Il secondo modo è quello della pietà cristiana del vescovo di Arezzo Gualtiero Bassetti che ha pregato per la sua anima e benedetto il cadavere. Un terzo modo è quello dello Stato, il modo del ministro degli Interni che ha ribadito la condanna del terrorismo, ma invitato civilmente i rappresentanti del popolo a una umana pietà.

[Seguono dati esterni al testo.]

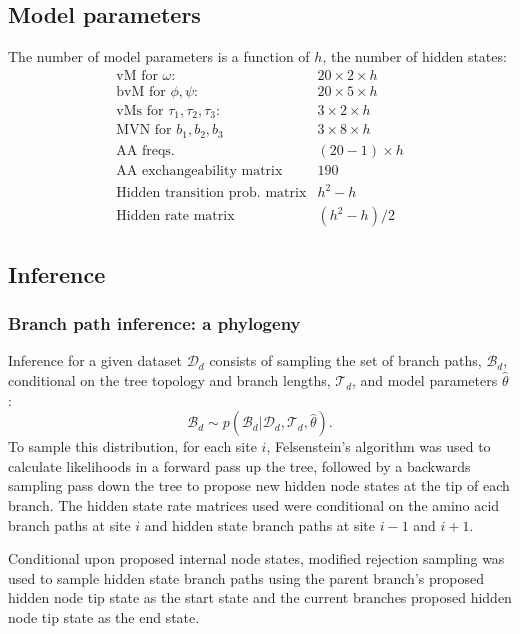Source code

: \documentclass[nogrid]{MBE}%
\begin{document}
\subsection{Model parameters}
The number of model parameters is a function of $h$, the number of hidden states:
\begin{equation*}
\begin{array}{ccc}
	\text{vM for }\omega: & 20\times2\times h\\
	\text{bvM for }\phi,\psi: & 20\times5\times h\\
	\text{vMs for }\tau_{1},\tau_{2},\tau_{3}: & 3\times2\times h\\
	\text{MVN for }b_{1},b_{2},b_{3} & 3\times8\times h\\
	\text{AA freqs.} & (20-1)\times h\\
	\text{AA exchangeability matrix} & 190\\
	\text{Hidden transition prob. matrix} & h^{2}-h\\
	\text{Hidden rate matrix} & (h^{2}-h)/2
\end{array}
\end{equation*}

\subsection{Inference}

\subsubsection{Branch path inference: a phylogeny}
Inference for a given dataset $\mathcal{D}_{d}$ consists of sampling the set of branch paths, $\mathcal{B}_{d}$, conditional on the tree topology and branch lengths, $\mathcal{T}_{d}$, and model parameters $\hat{\theta}$:
\begin{equation}
\mathcal{B}_{d} \sim p(\mathcal{B}_{d}|\mathcal{D}_{d},\mathcal{T}_d,\hat{\theta}).
\end{equation}
To sample this distribution, for each site $i$,  Felsenstein's algorithm was used to calculate likelihoods in a forward pass up the tree, followed by a backwards sampling pass down the tree to propose new hidden node states at the tip of each branch. The hidden state rate matrices used were conditional on the amino acid branch paths at site $i$ and hidden state branch paths at site $i-1$ and $i+1$.

Conditional upon proposed internal node states, modified rejection sampling was used to sample hidden state branch paths using the parent branch's proposed hidden node tip state as the start state and the current branches proposed hidden node tip state as the end state.
\end{document}
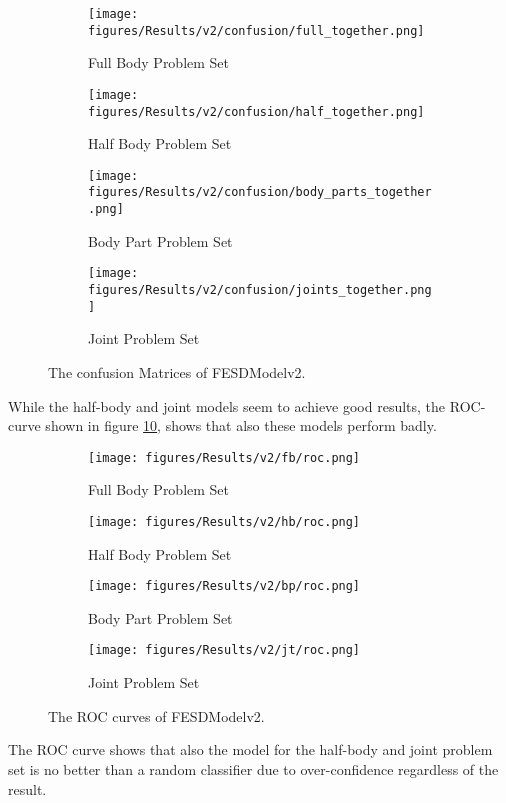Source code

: \begin{figure}
  \centering
  \begin{subfigure}[b]{0.47\linewidth}
      \centering
      \texttt{[image: figures/Results/v2/confusion/full\_together.png]}
      \caption[]{Full Body Problem Set}
      \label{fig:fb_conf}
  \end{subfigure}
  \hfill
  \begin{subfigure}[b]{0.47\linewidth}
      \centering
      \texttt{[image: figures/Results/v2/confusion/half\_together.png]}
      \caption{Half Body Problem Set}
      \label{fig:hb_conf}
  \end{subfigure}
  \hfill
  \begin{subfigure}[b]{0.47\linewidth}
      \centering
      \texttt{[image: figures/Results/v2/confusion/body\_parts\_together.png]}
      \caption{Body Part Problem Set}
      \label{fig:bp_conf}
  \end{subfigure}
  \hfill
  \begin{subfigure}[b]{0.47\linewidth}
      \centering
      \texttt{[image: figures/Results/v2/confusion/joints\_together.png]}
      \caption{Joint Problem Set}
      \label{fig:jt_conf}
  \end{subfigure}
  \caption[Confusion Matrices of FESDModelv2]{The confusion Matrices of FESDModelv2.}
  \label{fig:conf_v2}
\end{figure}

While the half-body and joint models seem to achieve good results, the ROC-curve shown in figure \ref{fig:roc_v2}, shows that also these models perform badly.

\begin{figure}
  \centering
  \begin{subfigure}[b]{0.47\linewidth}
      \centering
      \texttt{[image: figures/Results/v2/fb/roc.png]}
      \caption[]{Full Body Problem Set}
      \label{fig:fb_roc_v2}
  \end{subfigure}
  \hfill
  \begin{subfigure}[b]{0.47\linewidth}
      \centering
      \texttt{[image: figures/Results/v2/hb/roc.png]}
      \caption[]{Half Body Problem Set}
      \label{fig:hb_roc_v2}
  \end{subfigure}
  \hfill
  \begin{subfigure}[b]{0.47\linewidth}
      \centering
      \texttt{[image: figures/Results/v2/bp/roc.png]}
      \caption[]{Body Part Problem Set}
      \label{fig:bp_roc_v2}
  \end{subfigure}
  \hfill
  \begin{subfigure}[b]{0.47\linewidth}
      \centering
      \texttt{[image: figures/Results/v2/jt/roc.png]}
      \caption[]{Joint Problem Set}
      \label{fig:jt_roc_v2}
  \end{subfigure}
  \caption[ROC Curves of FESDModelv2]{The ROC curves of FESDModelv2.}
  \label{fig:roc_v2}
\end{figure}

The ROC curve shows that also the model for the half-body and joint problem set is no better than a random classifier due to over-confidence regardless of the result.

C´è anche il modo dei letterati, il modo di Cesare Pavese, l´antifascista che vede in una vigna del Monferrato i cadaveri dei suoi nemici, i soldati della Repubblica di Salò, e si confessa impari a un giudizio umano. Poi ci sono i vari modi dei poliziotti, di quelli che devono combattere i Mario Galesi e magari esserne uccisi. Il generale Carlo Alberto Dalla Chiesa ne usava diversi nella sua guerra alle Brigate Rosse, anche quello dell´umanità interessata, ma quando il conflitto era ormai deciso. Prima no, prima negli anni senza quartiere i suoi carabinieri soffocavano nel sangue le rivolte carcerarie e nella notte del 28 marzo del 1980 i suoi carabinieri fecero irruzione nel covo genovese affittato dalla Cecilia Ludman e quattro brigatisti vennero crivellati di colpi, anche se la casa era circondata e una resa era possibile.
Quello era il modo dell´antiterrore per far capire ai brigatisti che non c´era scampo. E l´opinione pubblica capì e in certo modo approvò, nessuno chiese che fosse aperta un´inchiesta fin troppo facile sull´operazione. La stessa tacita approvazione dell´azione contro i rivoltosi nel carcere di Alessandria del 1974 guidata da Dalla Chiesa: sette morti fra cui cinque ostaggi. Non era sempre disponibile alla clemenza il generale. Intercessi una volta per il brigatista Naria che era ammalato e non sopportava il carcere duro. "Non me lo chieda - disse lui - ha ucciso un giudice, un servitore dello Stato".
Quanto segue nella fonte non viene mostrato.